At one point, Justice Nisar ordered immediate demolition of the marquee but Additional Attorney General (AAG) Nayyar Abbas Rizvi objected to the demolition of the state-of-the-art facility, where, he said, Islamabad could host the SAF Games at any time.

“If it is an illegal structure it should be demolished and the land should be given to Polyclinic,” the CJP said.

He termed the initial lease by the CDA to be illegal and the club’s construction to be an encroachment. “This is state land. You had best remove this structure within six-to-ten days,” he said and adjourned the case until July 9, seeking recommendations from the CDA and others.

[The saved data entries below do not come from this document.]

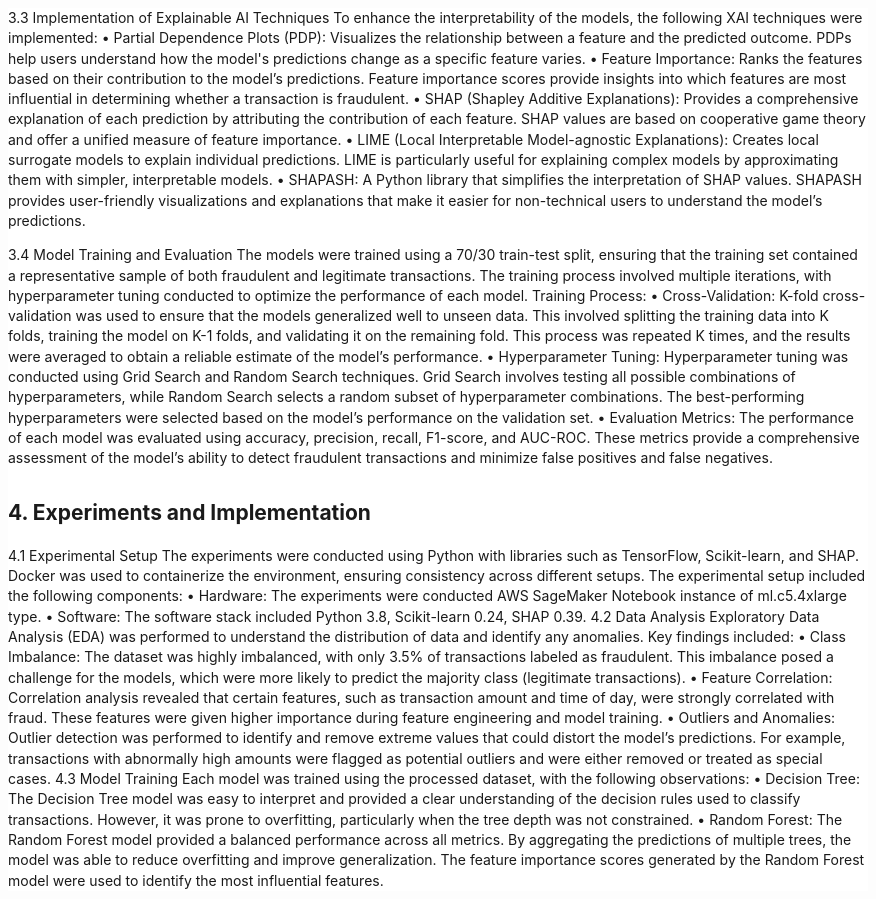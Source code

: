 3.3 Implementation of Explainable AI Techniques
To enhance the interpretability of the models, the following XAI techniques were implemented:
•	Partial Dependence Plots (PDP): Visualizes the relationship between a feature and the predicted outcome. PDPs help users understand how the model's predictions change as a specific feature varies.
•	Feature Importance: Ranks the features based on their contribution to the model’s predictions. Feature importance scores provide insights into which features are most influential in determining whether a transaction is fraudulent.
•	SHAP (Shapley Additive Explanations): Provides a comprehensive explanation of each prediction by attributing the contribution of each feature. SHAP values are based on cooperative game theory and offer a unified measure of feature importance.
•	LIME (Local Interpretable Model-agnostic Explanations): Creates local surrogate models to explain individual predictions. LIME is particularly useful for explaining complex models by approximating them with simpler, interpretable models.
•	SHAPASH: A Python library that simplifies the interpretation of SHAP values. SHAPASH provides user-friendly visualizations and explanations that make it easier for non-technical users to understand the model’s predictions.

3.4 Model Training and Evaluation
The models were trained using a 70/30 train-test split, ensuring that the training set contained a representative sample of both fraudulent and legitimate transactions. The training process involved multiple iterations, with hyperparameter tuning conducted to optimize the performance of each model.
Training Process:
•	Cross-Validation: K-fold cross-validation was used to ensure that the models generalized well to unseen data. This involved splitting the training data into K folds, training the model on K-1 folds, and validating it on the remaining fold. This process was repeated K times, and the results were averaged to obtain a reliable estimate of the model’s performance.
•	Hyperparameter Tuning: Hyperparameter tuning was conducted using Grid Search and Random Search techniques. Grid Search involves testing all possible combinations of hyperparameters, while Random Search selects a random subset of hyperparameter combinations. The best-performing hyperparameters were selected based on the model’s performance on the validation set.
•	Evaluation Metrics: The performance of each model was evaluated using accuracy, precision, recall, F1-score, and AUC-ROC. These metrics provide a comprehensive assessment of the model’s ability to detect fraudulent transactions and minimize false positives and false negatives.
 
## 4. Experiments and Implementation 
4.1 Experimental Setup
The experiments were conducted using Python with libraries such as TensorFlow, Scikit-learn, and SHAP. Docker was used to containerize the environment, ensuring consistency across different setups. The experimental setup included the following components:
•	Hardware: The experiments were conducted AWS SageMaker Notebook instance of ml.c5.4xlarge type. 
•	Software: The software stack included Python 3.8, Scikit-learn 0.24, SHAP 0.39. 
4.2 Data Analysis
Exploratory Data Analysis (EDA) was performed to understand the distribution of data and identify any anomalies. Key findings included:
•	Class Imbalance: The dataset was highly imbalanced, with only 3.5% of transactions labeled as fraudulent. This imbalance posed a challenge for the models, which were more likely to predict the majority class (legitimate transactions).
•	Feature Correlation: Correlation analysis revealed that certain features, such as transaction amount and time of day, were strongly correlated with fraud. These features were given higher importance during feature engineering and model training.
•	Outliers and Anomalies: Outlier detection was performed to identify and remove extreme values that could distort the model’s predictions. For example, transactions with abnormally high amounts were flagged as potential outliers and were either removed or treated as special cases.
4.3 Model Training
Each model was trained using the processed dataset, with the following observations:
•	Decision Tree: The Decision Tree model was easy to interpret and provided a clear understanding of the decision rules used to classify transactions. However, it was prone to overfitting, particularly when the tree depth was not constrained.
•	Random Forest: The Random Forest model provided a balanced performance across all metrics. By aggregating the predictions of multiple trees, the model was able to reduce overfitting and improve generalization. The feature importance scores generated by the Random Forest model were used to identify the most influential features.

The AAG also informed the court that the marquee was built when Faisal Sakhi Butt was the administrator of the club during the last Pakistan Peoples Party government.

The court also summoned Butt as well as the club’s first administrator Lt Gen Arif Hassan and Daniyal Aziz, who remained GCC administrator during the Pakistan Muslim League-Nawaz government.

The AAG informed the court that apart from six shooting ranges, facilities in the club include a dining hall, a lounge, three swimming pools, a health club, a spa and saloon, and tennis courts.

The CJP said Polyclinic, the second largest public hospital in Islamabad, lacked even MRI and CT scan machines.

“There is only one window where patients wait for more than an hour and a half for their turn to get medicines. Who will be responsible if a patient collapses there?” he said. The top judge said he would be visiting the hospital again in a couple of days.